Single-Shot Interscalene Block (SSISB) of the brachial plexus can provide postoperative analgesia up to eight hours [25] and some beneficial effects like decreasing opioid consumption, and postoperative nausea and vomiting for the patients of shoulder surgery. Bojaxhi, et al. [26] present a new study related to SSISB with periarticular local infiltration analgesia (LIA) for shoulder arthroplasty. In this study, they aimed to evaluate the effect of postoperative pain control, morphine consumption, some side effects like nausea and vomiting and duration of hospital stay for Continue Interscalen Block (CISB) and SSISB in shoulder arthroplasty. They assumed that CISBs have some disadvantages for example cost and waste of time when compared SSISB. And, SSISB with an analgesic cocktail including ropivacaine, morphine, ketorolac and epinephrine may be a good alternative to the CISBs’ analgesia. The results of this new study [26] showed that SSISB with LIA provided good postoperative pain control as well as CISB for two days, but rescue morphine consumption was a bit more. However, the patients in the SSISB group had no catheter problems such as catheter failures, catheter discomfort or catheter replacement requests. However there are some limitations of this new study such as the study was conducted a retrospective manner, the investigation of plasma levels of local anesthetics should be performed due to the accidental vascular puncture of the vessels of neck and shoulder and the authors could not evaluate pain scores and opioid or analgesic consumption of the patients after hospital discharge. Consequently, further prospective studies should be conducted in larger groups to investigate side effects, duration of hospital stay, readmission, adverse events or residual symptoms and patient satisfaction. In conclusion, it can be expressed that there is an increasing interest to the periarticular injections of multimodal analgesics to control of postoperative pain in clinical practice. It may be an alternative to the selective nerve blocks because of easy to use and management. Single shot ISB when combined periarticular injections of analgesics can provide effective postoperative analgesia as well as continuous ISB for shoulder arthroplasty. However, the duration of effect of it may be terminated before that of the patients who were administered continuous ISB [1].

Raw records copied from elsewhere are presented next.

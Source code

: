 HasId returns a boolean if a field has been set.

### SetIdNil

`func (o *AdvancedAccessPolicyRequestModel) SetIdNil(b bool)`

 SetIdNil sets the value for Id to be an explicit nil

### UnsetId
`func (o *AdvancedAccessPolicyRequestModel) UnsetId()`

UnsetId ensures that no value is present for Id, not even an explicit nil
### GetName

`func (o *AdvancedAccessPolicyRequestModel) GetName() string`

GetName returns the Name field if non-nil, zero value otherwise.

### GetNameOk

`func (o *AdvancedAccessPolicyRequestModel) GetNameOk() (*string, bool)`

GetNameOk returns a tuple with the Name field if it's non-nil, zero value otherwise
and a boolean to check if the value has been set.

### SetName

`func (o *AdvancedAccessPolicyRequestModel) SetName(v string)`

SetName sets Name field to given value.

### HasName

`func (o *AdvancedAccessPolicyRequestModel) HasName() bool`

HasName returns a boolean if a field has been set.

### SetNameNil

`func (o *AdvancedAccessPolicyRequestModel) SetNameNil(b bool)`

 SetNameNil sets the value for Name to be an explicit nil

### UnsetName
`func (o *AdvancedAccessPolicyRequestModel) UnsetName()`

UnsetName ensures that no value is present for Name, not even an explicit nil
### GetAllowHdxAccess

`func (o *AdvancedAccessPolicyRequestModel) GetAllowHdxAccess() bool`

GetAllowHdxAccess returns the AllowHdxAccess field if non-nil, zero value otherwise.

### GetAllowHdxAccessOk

The influence of surgery type on choosing anesthesia and analgesia methods is another important issue to be discussed. Acromioplasty sub-acromial decompression), stabilisation, adhesiolysis (release of frozen shoulder) and rotator cuff repair are the most common procedures undertaken, and these are usually performed arthroscopically. Open procedures include arthroplasty of the glenohumeral joint, which can be performed as a total or partial joint replacement, open stabilisation (e.g. LatarjeteBristow procedures), open rotator cuff repair, and most trauma procedures. Both arthroscopic (particularly rotator cuff repair and stabilisation) and open shoulder surgery are associated with moderate to severe postoperative pain [9]. Postoperative pain relief, patient satisfaction and side effects of the anesthesia and analgesia methods for shoulder surgery were showed in Table 1.
When compared the anesthesia and analgesia techniques for shoulder surgery we should consider the effectiveness of pain control, the incidence of side effects, and patient satisfaction of the techniques. In addition, we need prospective multicenter clinical studies in large groups in this field.